Swelling in the eye is in many cases harmless and does not cause pain. Above all, fractures in the skull area or facial injuries, which cause the swelling, are often very painful. In such cases, careful cooling with ice packs can alleviate the pain somewhat and ensure that the swelling goes down. When cooling, make sure that the cooling bag is wrapped in a towel so that it does not come into direct contact with the skin.

Ointments or tablets with pain-relieving ingredients also help against the symptoms. In any case, severe pain must be clarified by a doctor and should not be treated on your own.


The therapy for puffy eyes depends on the particular trigger. If the swelling occurs as a result of a short night or long crying, you can initially cool your eyes as a first aid measure. Cold has the effect of constricting the blood vessels and leads to the excess fluid being transported away from the tissue. Usually, puffy eyes do not need further treatment if they are harmless.

Swelling caused by inflammation may need to be treated by an ophthalmologist. The use of antibiotics may be necessary for bacterial infections. Allergies are treated with antihistamines or preparations containing cortisone.


Doctors diagnose a swollen eye by examining the eye. The swelling can usually be seen at first glance. The doctor may also do various tests, such as an eye test and an ocular fundus, to help diagnose the cause of the swelling. If an allergy is suspected, various allergy tests (prick test or provocation test) and a blood sample are carried out. After these examinations, in most cases the doctor has at least a suspected diagnosis and can plan the treatment accordingly.


Swelling in the eye can last different lengths of time.
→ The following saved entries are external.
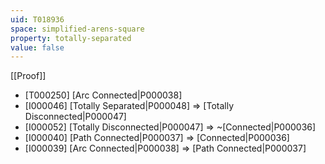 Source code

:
 ```yaml
---
uid: T018936
space: simplified-arens-square
property: totally-separated
value: false
---
```

[[Proof]]

* [T000250] [Arc Connected|P000038]
* [I000046] [Totally Separated|P000048] => [Totally Disconnected|P000047]
* [I000052] [Totally Disconnected|P000047] => ~[Connected|P000036]
* [I000040] [Path Connected|P000037] => [Connected|P000036]
* [I000039] [Arc Connected|P000038] => [Path Connected|P000037]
Swelling that occurs after getting up usually disappears within a few hours. If the eyes are swollen as a result of an allergic reaction, the swelling disappears relatively, the allergy-causing substance disappears quickly or as soon as an antiallergic treatment (e.g. eye drops) has been carried out. If swellings persist for more than a day or keep recurring for no apparent cause, those affected should definitely consult a doctor.
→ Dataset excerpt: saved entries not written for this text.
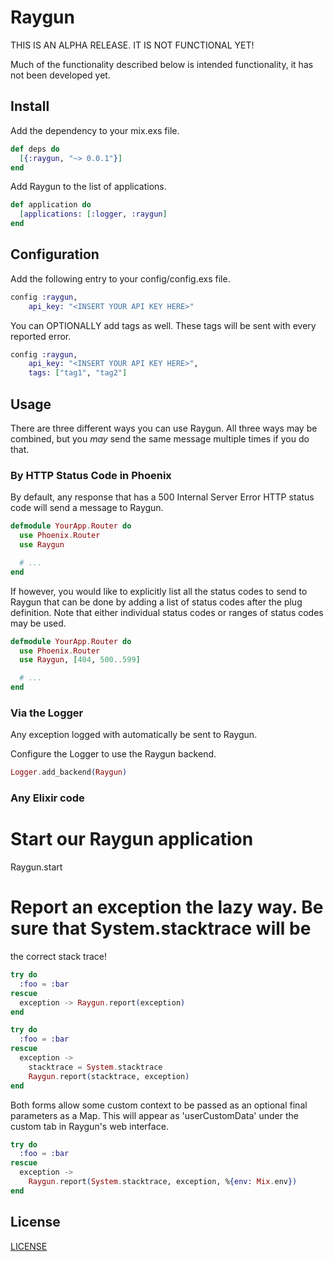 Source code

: Raygun
======

THIS IS AN ALPHA RELEASE. IT IS NOT FUNCTIONAL YET!

Much of the functionality described below is intended functionality, it has
not been developed yet.

## Install

Add the dependency to your mix.exs file.

```elixir
def deps do  
  [{:raygun, "~> 0.0.1"}]
end
```

Add Raygun to the list of applications.

```elixir
def application do
  [applications: [:logger, :raygun]
end
```

## Configuration

Add the following entry to your config/config.exs file.

```elixir
config :raygun,
    api_key: "<INSERT YOUR API KEY HERE>"
```

You can OPTIONALLY add tags as well. These tags will be sent with every reported
error.

```elixir
config :raygun,
    api_key: "<INSERT YOUR API KEY HERE>",
    tags: ["tag1", "tag2"]
```

## Usage

There are three different ways you can use Raygun. All three ways may be combined,
but you _may_ send the same message multiple times if you do that.

### By HTTP Status Code in Phoenix

By default, any response that has a 500 Internal Server Error HTTP status code
will send a message to Raygun.

```elixir
defmodule YourApp.Router do
  use Phoenix.Router
  use Raygun

  # ...
end
```

If however, you would like to explicitly list all the status codes to send to
Raygun that can be done by adding a list of status codes after the plug definition.
Note that either individual status codes or ranges of status codes may be used.

```elixir
defmodule YourApp.Router do
  use Phoenix.Router
  use Raygun, [404, 500..599]

  # ...
end
```

### Via the Logger

Any exception logged with automatically be sent to Raygun.

Configure the Logger to use the Raygun backend.

  ```elixir
  Logger.add_backend(Raygun)
  ```

### Any Elixir code

  # Start our Raygun application
  Raygun.start

  # Report an exception the lazy way. Be sure that System.stacktrace will be
  the correct stack trace!
  ```elixir
  try do
    :foo = :bar
  rescue
    exception -> Raygun.report(exception)
  end
  ```

  ```elixir
  try do
    :foo = :bar
  rescue
    exception ->
      stacktrace = System.stacktrace
      Raygun.report(stacktrace, exception)
  end
  ```  

  Both forms allow some custom context to be passed as an optional final
  parameters as a Map. This will appear as 'userCustomData' under the custom
  tab in Raygun's web interface.

  ```elixir
  try do
    :foo = :bar
  rescue
    exception ->
      Raygun.report(System.stacktrace, exception, %{env: Mix.env})
  end
  ```

## License

[LICENSE](LICENSE)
Swelling only on the eyelid

The eyelid is a very delicate structure made up of tiny muscles and a thin layer of skin. Accordingly, the eyelid is very sensitive to irritation or infection. Often, swelling that only affects the eyelid is caused by inflammation of the glands on the edge of the eyelid. The sebum glands (also called meibomian glands) can become clogged and infected, the resulting clinical picture is called chalazion or hailstone. Likewise, bacterial inflammation of the eyelid margin (blepharitis) leads to swelling and reddening of the affected eyelid.